Start of Given entries
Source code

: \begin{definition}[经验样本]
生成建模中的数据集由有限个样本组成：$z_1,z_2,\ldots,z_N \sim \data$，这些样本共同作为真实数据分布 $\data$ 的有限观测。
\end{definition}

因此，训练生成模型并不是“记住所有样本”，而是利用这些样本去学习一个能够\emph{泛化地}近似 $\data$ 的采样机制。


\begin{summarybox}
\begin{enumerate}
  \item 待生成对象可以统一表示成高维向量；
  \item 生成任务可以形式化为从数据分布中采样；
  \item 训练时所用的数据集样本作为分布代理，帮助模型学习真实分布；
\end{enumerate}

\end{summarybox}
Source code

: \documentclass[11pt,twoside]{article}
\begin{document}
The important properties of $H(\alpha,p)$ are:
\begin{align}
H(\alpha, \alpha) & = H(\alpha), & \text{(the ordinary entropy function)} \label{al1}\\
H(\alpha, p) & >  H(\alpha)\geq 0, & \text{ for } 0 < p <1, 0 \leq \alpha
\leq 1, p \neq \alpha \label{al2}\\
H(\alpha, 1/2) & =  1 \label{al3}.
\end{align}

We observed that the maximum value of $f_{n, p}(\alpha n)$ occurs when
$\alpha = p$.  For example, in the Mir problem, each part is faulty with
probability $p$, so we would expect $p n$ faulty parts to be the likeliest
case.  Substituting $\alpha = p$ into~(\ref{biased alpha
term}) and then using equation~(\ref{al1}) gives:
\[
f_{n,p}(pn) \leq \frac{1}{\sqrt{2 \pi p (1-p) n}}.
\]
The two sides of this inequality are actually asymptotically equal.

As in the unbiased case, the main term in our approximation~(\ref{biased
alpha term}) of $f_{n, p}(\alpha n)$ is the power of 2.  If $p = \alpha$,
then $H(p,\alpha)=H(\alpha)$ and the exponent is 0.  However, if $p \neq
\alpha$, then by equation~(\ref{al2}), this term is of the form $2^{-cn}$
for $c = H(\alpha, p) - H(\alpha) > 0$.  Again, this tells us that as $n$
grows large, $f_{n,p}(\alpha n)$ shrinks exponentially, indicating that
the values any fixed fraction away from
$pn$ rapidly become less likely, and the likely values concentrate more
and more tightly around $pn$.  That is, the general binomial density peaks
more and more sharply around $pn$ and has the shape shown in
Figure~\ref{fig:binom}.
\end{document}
End of Given entries
■ Directions for this task ■
Please print exactly the lines from the one containing "and more tightly" through the last line of the records, both included, and nothing else.

■ Solution to the problem ■
and more tightly around $pn$.  That is, the general binomial density peaks
more and more sharply around $pn$ and has the shape shown in
Figure~\ref{fig:binom}.
\end{document}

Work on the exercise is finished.